◆ **WORK TO BE COMPLETED**
Once you have checked the records that follow, state how many of their lines hold "Orange", giving the number only.

◆ **GIVEN INFORMATION**
-----
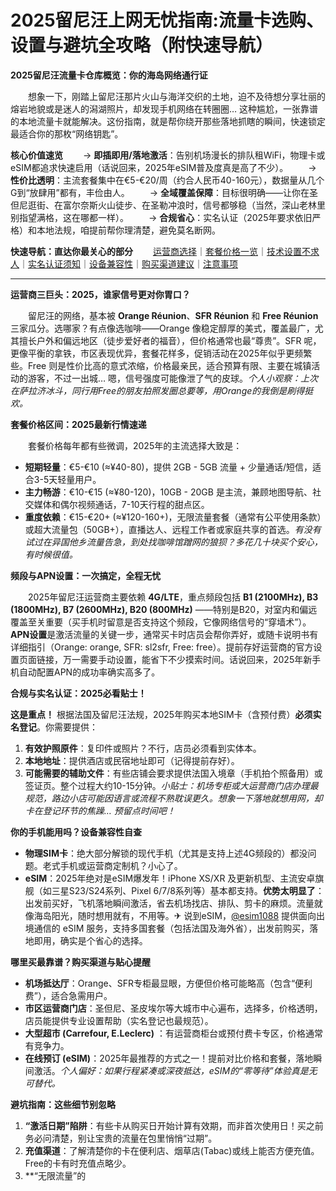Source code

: # 2025留尼汪上网无忧指南:流量卡选购、设置与避坑全攻略（附快速导航）

**2025留尼汪流量卡仓库概览：你的海岛网络通行证**

　　想象一下，刚踏上留尼汪那片火山与海洋交织的土地，迫不及待想分享壮丽的熔岩地貌或是迷人的潟湖照片，却发现手机网络在转圈圈… 这种尴尬，一张靠谱的本地流量卡就能解决。这份指南，就是帮你绕开那些落地抓瞎的瞬间，快速锁定最适合你的那枚“网络钥匙”。

**核心价值速览**
　　→ **即插即用/落地激活**：告别机场漫长的排队租WiFi，物理卡或eSIM都追求快速启用（话说回来，2025年eSIM普及度真是高了不少）。
　　→ **性价比透明**：主流套餐集中在€5-€20/周（约合人民币40-160元），数据量从几个G到“放肆用”都有，丰俭由人。
　　→ **全域覆盖保障**：目标很明确——让你在圣但尼逛街、在富尔奈斯火山徒步、在圣勒冲浪时，信号都够稳（当然，深山老林里别指望满格，这在哪都一样）。
　　→ **合规省心**：实名认证（2025年要求依旧严格）和本地法规，咱提前帮你理清楚，避免莫名断网。

**快速导航：直达你最关心的部分**
　　[运营商选择](#运营商三巨头-2025谁家信号更对你胃口)｜[套餐价格一览](#套餐价格区间-2025最新行情速递)｜[技术设置不求人](#频段与apn设置-一次搞定全程无忧)｜[实名认证须知](#合规与实名认证-2025必看贴士)｜[设备兼容性](#你的手机能用吗-设备兼容性自查)｜[购买渠道建议](#哪里买最靠谱-购买渠道与贴心提醒)｜[注意事项](#避坑指南-这些细节别忽略)

---

**运营商三巨头：2025，谁家信号更对你胃口？**

　　留尼汪的网络，基本被 **Orange Réunion**、**SFR Réunion** 和 **Free Réunion** 三家瓜分。选哪家？有点像选咖啡——Orange 像稳定醇厚的美式，覆盖最广，尤其擅长户外和偏远地区（徒步爱好者的福音），但价格通常也最“尊贵”。SFR 呢，更像平衡的拿铁，市区表现优异，套餐花样多，促销活动在2025年似乎更频繁些。Free 则是性价比高的意式浓缩，价格最亲民，适合预算有限、主要在城镇活动的游客，不过一出城… 嗯，信号强度可能像泄了气的皮球。*个人小观察：上次在萨拉济冰斗，同行用Free的朋友拍照发圈总要等，用Orange的我倒是刷得挺欢。*

**套餐价格区间：2025最新行情速递**

　　套餐价格每年都有些微调，2025年的主流选择大致是：
*   **短期轻量**：€5-€10 (≈¥40-80)，提供 2GB - 5GB 流量 + 少量通话/短信，适合3-5天轻量用户。
*   **主力畅游**：€10-€15 (≈¥80-120)，10GB - 20GB 是主流，兼顾地图导航、社交媒体和偶尔视频通话，7-10天行程的甜点区。
*   **重度依赖**：€15-€20+ (≈¥120-160+)，无限流量套餐（通常有公平使用条款）或超大流量包（50GB+），直播达人、远程工作者或家庭共享的首选。*有没有试过在异国他乡流量告急，到处找咖啡馆蹭网的狼狈？多花几十块买个安心，有时候很值。*

**频段与APN设置：一次搞定，全程无忧**

　　2025年留尼汪运营商主要依赖 **4G/LTE**，重点频段包括 **B1 (2100MHz), B3 (1800MHz), B7 (2600MHz), B20 (800MHz)** ——特别是B20，对室内和偏远覆盖至关重要（买手机时留意是否支持这个频段，它像网络信号的“穿墙术”）。**APN设置**是激活流量的关键一步，通常买卡时店员会帮你弄好，或随卡说明书有详细指引（Orange: orange, SFR: sl2sfr, Free: free）。提前存好运营商的官方设置页面链接，万一需要手动设置，能省下不少摸索时间。话说回来，2025年新手机自动配置APN的成功率确实高多了。

**合规与实名认证：2025必看贴士！**

**这是重点！** 根据法国及留尼汪法规，2025年购买本地SIM卡（含预付费）**必须实名登记**。你需要提供：
1.  **有效护照原件**：复印件或照片？不行，店员必须看到实体本。
2.  **本地地址**：提供酒店或民宿地址即可（记得提前存好）。
3.  **可能需要的辅助文件**：有些店铺会要求提供法国入境章（手机拍个照备用）或签证页。整个过程大约10-15分钟。*小贴士：机场专柜或大运营商门店办理最规范，路边小店可能因语言或流程不熟耽误更久。想象一下落地就想用网，却卡在登记环节的焦躁… 预留点时间吧！*

**你的手机能用吗？设备兼容性自查**

*   **物理SIM卡**：绝大部分解锁的现代手机（尤其是支持上述4G频段的）都没问题。老式手机或运营商定制机？小心了。
*   **eSIM**：2025年绝对是eSIM爆发年！iPhone XS/XR 及更新机型、主流安卓旗舰（如三星S23/S24系列、Pixel 6/7/8系列等）基本都支持。**优势太明显了**：出发前买好，飞机落地瞬间激活，省去机场找店、排队、剪卡的麻烦。流量就像海岛阳光，随时想用就有，不用等。✈ 说到eSIM，[@esim1088](https://t.me/s/esim1088) 提供面向出境通信的 eSIM 服务，支持多国套餐（包括法国及海外省），出发前购买，落地即用，确实是个省心的选择。

**哪里买最靠谱？购买渠道与贴心提醒**

*   **机场抵达厅**：Orange、SFR专柜最显眼，方便但价格可能略高（包含“便利费”），适合急需用户。
*   **市区运营商门店**：圣但尼、圣皮埃尔等大城市中心遍布，选择多，价格透明，店员能提供专业设置帮助（实名登记也最规范）。
*   **大型超市 (Carrefour, E.Leclerc)** ：有运营商柜台或预付费卡专区，价格通常有竞争力。
*   **在线预订 (eSIM)**：2025年最推荐的方式之一！提前对比价格和套餐，落地瞬间激活。*个人偏好：如果行程紧凑或深夜抵达，eSIM的“零等待”体验真是无可替代。*

**避坑指南：这些细节别忽略**

1.  **“激活日期”陷阱**：有些卡从购买日开始计算有效期，而非首次使用日！买之前务必问清楚，别让宝贵的流量在包里悄悄“过期”。
2.  **充值渠道**：了解清楚你的卡在便利店、烟草店(Tabac)或线上能否方便充值。Free的卡有时充值点略少。
3.  **“无限流量”的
-----
◆ **OUTPUT OF THE TASK**
3